El ministro de Defensa israelí, Israel Katz, dijo que el mayor núcleo urbano del asolado territorio palestino quedó “en llamas” tras los ataques.
“No cederemos y no daremos marcha atrás hasta que se cumpla la misión”, indicó.
Tras esto, la Defensa Civil gazatí cifró en 44 los muertos en el enclave palestino.
El ejército afirmó que cerca de 40% de la población de la ciudad fue desplazada hacia el sur del territorio.
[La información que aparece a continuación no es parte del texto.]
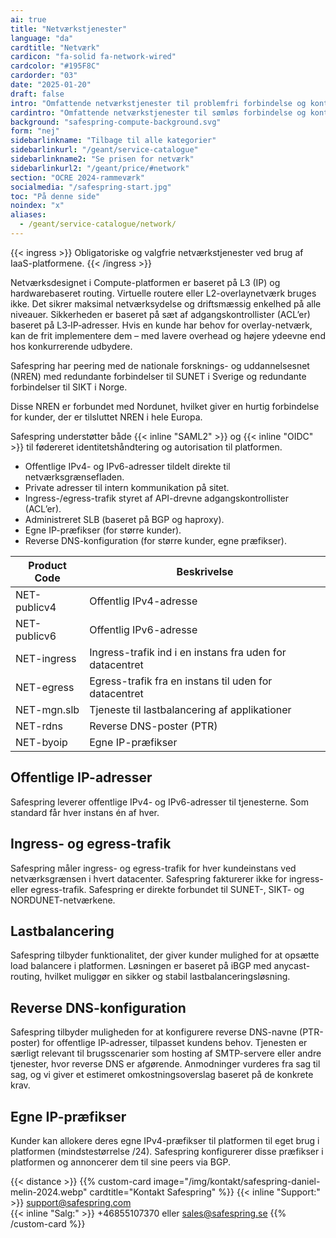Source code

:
 ```yaml
---
ai: true
title: "Netværkstjenester"
language: "da"
cardtitle: "Netværk"
cardicon: "fa-solid fa-network-wired"
cardcolor: "#195F8C"
cardorder: "03"
date: "2025-01-20"
draft: false
intro: "Omfattende netværkstjenester til problemfri forbindelse og kontrol, herunder offentlige/private IP-adresser, sikker trafikstyring, belastningsudligning og avancerede muligheder for brugere i stor skala."
cardintro: "Omfattende netværkstjenester til sømløs forbindelse og kontrol."
background: "safespring-compute-background.svg"
form: "nej"
sidebarlinkname: "Tilbage til alle kategorier"
sidebarlinkurl: "/geant/service-catalogue"
sidebarlinkname2: "Se prisen for netværk"
sidebarlinkurl2: "/geant/price/#network"
section: "OCRE 2024-rammeværk"
socialmedia: "/safespring-start.jpg"
toc: "På denne side"
noindex: "x"
aliases:
  - /geant/service-catalogue/network/
---
```


{{< ingress >}}
Obligatoriske og valgfrie netværkstjenester ved brug af IaaS-platformene.
{{< /ingress >}}

Netværksdesignet i Compute-platformen er baseret på L3 (IP) og hardwarebaseret routing. Virtuelle routere eller L2-overlaynetværk bruges ikke. Det sikrer maksimal netværksydelse og driftsmæssig enkelhed på alle niveauer. Sikkerheden er baseret på sæt af adgangskontrollister (ACL’er) baseret på L3‑IP‑adresser. Hvis en kunde har behov for overlay-netværk, kan de frit implementere dem – med lavere overhead og højere ydeevne end hos konkurrerende udbydere.

Safespring har peering med de nationale forsknings- og uddannelsesnet (NREN) med redundante forbindelser til SUNET i Sverige og redundante forbindelser til SIKT i Norge.

Disse NREN er forbundet med Nordunet, hvilket giver en hurtig forbindelse for kunder, der er tilsluttet NREN i hele Europa.

Safespring understøtter både {{< inline "SAML2" >}} og {{< inline "OIDC" >}} til fødereret identitetshåndtering og autorisation til platformen.

- Offentlige IPv4- og IPv6-adresser tildelt direkte til netværksgrænsefladen.
- Private adresser til intern kommunikation på sitet.
- Ingress-/egress-trafik styret af API-drevne adgangskontrollister (ACL’er).
- Administreret SLB (baseret på BGP og haproxy).
- Egne IP-præfikser (for større kunder).
- Reverse DNS-konfiguration (for større kunder, egne præfikser).

| Product Code | Beskrivelse                                              |
| ------------ | -------------------------------------------------------- |
| NET-publicv4 | Offentlig IPv4-adresse                                   |
| NET-publicv6 | Offentlig IPv6-adresse                                   |
| NET-ingress  | Ingress-trafik ind i en instans fra uden for datacentret |
| NET-egress   | Egress-trafik fra en instans til uden for datacentret    |
| NET-mgn.slb  | Tjeneste til lastbalancering af applikationer            |
| NET-rdns     | Reverse DNS-poster (PTR)                                 |
| NET-byoip    | Egne IP-præfikser                                        |

## Offentlige IP-adresser

Safespring leverer offentlige IPv4- og IPv6-adresser til tjenesterne. Som standard får hver instans én af hver.

## Ingress- og egress-trafik

Safespring måler ingress- og egress-trafik for hver kundeinstans ved netværksgrænsen i hvert datacenter. Safespring fakturerer ikke for ingress- eller egress-trafik. Safespring er direkte forbundet til SUNET-, SIKT- og NORDUNET-netværkene.

## Lastbalancering

Safespring tilbyder funktionalitet, der giver kunder mulighed for at opsætte load balancere i platformen. Løsningen er baseret på iBGP med anycast-routing, hvilket muliggør en sikker og stabil lastbalanceringsløsning.

## Reverse DNS-konfiguration

Safespring tilbyder muligheden for at konfigurere reverse DNS-navne (PTR-poster) for offentlige IP-adresser, tilpasset kundens behov. Tjenesten er særligt relevant til brugsscenarier som hosting af SMTP-servere eller andre tjenester, hvor reverse DNS er afgørende. Anmodninger vurderes fra sag til sag, og vi giver et estimeret omkostningsoverslag baseret på de konkrete krav.

## Egne IP-præfikser

Kunder kan allokere deres egne IPv4-præfikser til platformen til eget brug i platformen (mindstestørrelse /24). Safespring konfigurerer disse præfikser i platformen og annoncerer dem til sine peers via BGP.

{{< distance >}}
{{% custom-card image="/img/kontakt/safespring-daniel-melin-2024.webp" cardtitle="Kontakt Safespring" %}}
{{< inline "Support:" >}} support@safespring.com  
{{< inline "Salg:" >}} +46855107370 eller sales@safespring.se
{{% /custom-card %}}
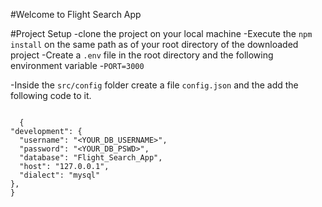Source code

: #Welcome to Flight Search App

#Project Setup
 -clone the project on your local machine
 -Execute the `npm install` on the same path as of your root directory of the
 downloaded project
 -Create a `.env` file in the root directory and the following environment variable
  -`PORT=3000`

-Inside the `src/config` folder create a file `config.json` and the add the following 
  code to it.

  ```

    {
  "development": {
    "username": "<YOUR_DB_USERNAME>",
    "password": "<YOUR_DB_PSWD>",
    "database": "Flight_Search_App",
    "host": "127.0.0.1",
    "dialect": "mysql"
  },
}


  ```  

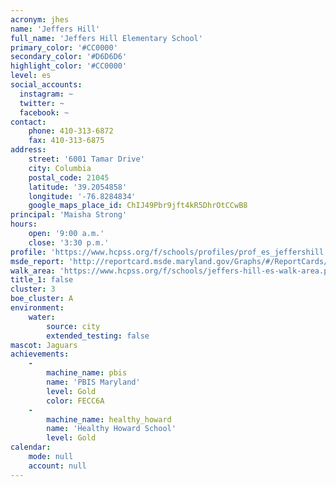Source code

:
 ```yaml
---
acronym: jhes
name: 'Jeffers Hill'
full_name: 'Jeffers Hill Elementary School'
primary_color: '#CC0000'
secondary_color: '#D6D6D6'
highlight_color: '#CC0000'
level: es
social_accounts:
  instagram: ~
  twitter: ~
  facebook: ~
contact:
    phone: 410-313-6872
    fax: 410-313-6875
address:
    street: '6001 Tamar Drive'
    city: Columbia
    postal_code: 21045
    latitude: '39.2054858'
    longitude: '-76.8284834'
    google_maps_place_id: ChIJ49Pbr9jft4kR5DhrOtCCwB8
principal: 'Maisha Strong'
hours:
    open: '9:00 a.m.'
    close: '3:30 p.m.'
profile: 'https://www.hcpss.org/f/schools/profiles/prof_es_jeffershill.pdf'
msde_report: 'http://reportcard.msde.maryland.gov/Graphs/#/ReportCards/ReportCardSchool/1//1/13/0613/'
walk_area: 'https://www.hcpss.org/f/schools/jeffers-hill-es-walk-area.pdf'
title_1: false
cluster: 3
boe_cluster: A
environment:
    water:
        source: city
        extended_testing: false
mascot: Jaguars
achievements:
    -
        machine_name: pbis
        name: 'PBIS Maryland'
        level: Gold
        color: FECC6A
    -
        machine_name: healthy_howard
        name: 'Healthy Howard School'
        level: Gold
calendar:
    mode: null
    account: null
---
```

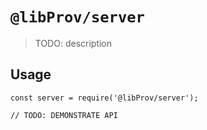 # `@libProv/server`

> TODO: description

## Usage

```
const server = require('@libProv/server');

// TODO: DEMONSTRATE API
```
“Estamos avanzando hacia el centro (de la ciudad), detalló un mando militar a la agencia AFP.
Desde hace un mes, Israel ha intensificado los bombardeos sobre la localidad más poblada del enclave, que presenta como uno de los últimos bastiones del movimiento islamista palestino Hamás.
Una gran parte de Ciudad de Gaza ya está en ruinas tras casi dos años de guerra, que escaló por el letal ataque de Hamás el 7 de octubre de 2023 en el sur de Israel.
La campaña de represalia israelí ya deja más de 64 mil 900 fallecidos en toda la Franja de Gaza, en su mayoría civiles, así como daños en infraestructura.
Tras el inicio de esta operación, ayer se pronunció el secretario general de Naciones Unidas, António Guterres.
Denunció que Israel no está interesado en las negociaciones para alcanzar un alto al fuego en la Franja de Gaza que permita también liberar a los rehenes retenidos por Hamás.
“Parece que Israel está decidido a llegar hasta el final. Con el ataque ocurrido en Qatar, no parece que Israel esté interesado en llevar a cabo negociaciones serias para un alto al fuego y la liberación de los rehenes”, declaró el responsable de la agencia multilateral durante una rueda de prensa celebrada en Nueva York.
En su intervención, Guterres reconoció que Naciones Unidas no tiene la capacidad de impulsar una fuerza internacional para proteger a los civiles en el enclave palestino, ya que este tipo de iniciativas serían rechazadas por los gobiernos de Israel y por Estados Unidos.